--- Your task ---
Could you restate the entries word for word, without the images?

--- Provided records ---
----------

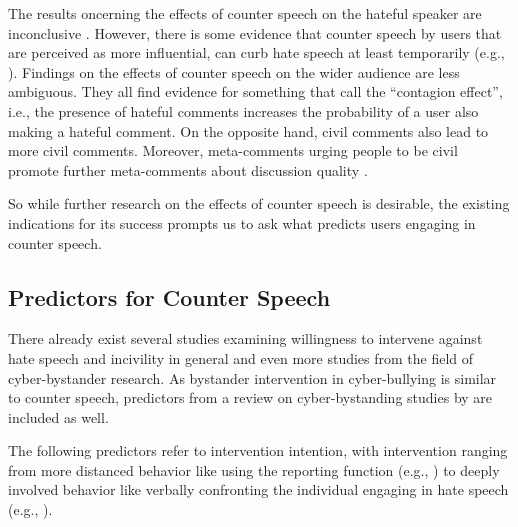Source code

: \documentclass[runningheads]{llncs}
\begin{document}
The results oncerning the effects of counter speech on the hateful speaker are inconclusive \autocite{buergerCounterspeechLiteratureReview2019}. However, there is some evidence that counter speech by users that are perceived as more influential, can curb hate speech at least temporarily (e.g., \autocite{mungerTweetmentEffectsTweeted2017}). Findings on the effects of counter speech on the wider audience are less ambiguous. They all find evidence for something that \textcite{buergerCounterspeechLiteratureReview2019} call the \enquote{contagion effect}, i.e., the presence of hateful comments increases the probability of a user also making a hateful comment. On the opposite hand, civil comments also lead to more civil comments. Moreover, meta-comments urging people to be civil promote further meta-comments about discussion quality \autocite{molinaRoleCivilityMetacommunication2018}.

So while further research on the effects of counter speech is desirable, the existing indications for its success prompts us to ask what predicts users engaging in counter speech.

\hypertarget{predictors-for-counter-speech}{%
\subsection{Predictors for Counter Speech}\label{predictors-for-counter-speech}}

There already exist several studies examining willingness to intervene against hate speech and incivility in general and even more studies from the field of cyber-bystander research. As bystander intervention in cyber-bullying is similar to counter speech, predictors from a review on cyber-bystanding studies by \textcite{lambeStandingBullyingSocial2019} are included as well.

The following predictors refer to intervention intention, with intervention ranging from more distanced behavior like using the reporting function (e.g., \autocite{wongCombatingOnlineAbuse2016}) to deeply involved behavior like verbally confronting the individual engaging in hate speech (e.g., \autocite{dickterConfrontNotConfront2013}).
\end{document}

----------

--- Result of the task ---
Source code

: \documentclass[runningheads]{llncs}
\begin{document}
The results oncerning the effects of counter speech on the hateful speaker are inconclusive \autocite{buergerCounterspeechLiteratureReview2019}. However, there is some evidence that counter speech by users that are perceived as more influential, can curb hate speech at least temporarily (e.g., \autocite{mungerTweetmentEffectsTweeted2017}). Findings on the effects of counter speech on the wider audience are less ambiguous. They all find evidence for something that \textcite{buergerCounterspeechLiteratureReview2019} call the \enquote{contagion effect}, i.e., the presence of hateful comments increases the probability of a user also making a hateful comment. On the opposite hand, civil comments also lead to more civil comments. Moreover, meta-comments urging people to be civil promote further meta-comments about discussion quality \autocite{molinaRoleCivilityMetacommunication2018}.

So while further research on the effects of counter speech is desirable, the existing indications for its success prompts us to ask what predicts users engaging in counter speech.

\hypertarget{predictors-for-counter-speech}{%
\subsection{Predictors for Counter Speech}\label{predictors-for-counter-speech}}

There already exist several studies examining willingness to intervene against hate speech and incivility in general and even more studies from the field of cyber-bystander research. As bystander intervention in cyber-bullying is similar to counter speech, predictors from a review on cyber-bystanding studies by \textcite{lambeStandingBullyingSocial2019} are included as well.

The following predictors refer to intervention intention, with intervention ranging from more distanced behavior like using the reporting function (e.g., \autocite{wongCombatingOnlineAbuse2016}) to deeply involved behavior like verbally confronting the individual engaging in hate speech (e.g., \autocite{dickterConfrontNotConfront2013}).
\end{document}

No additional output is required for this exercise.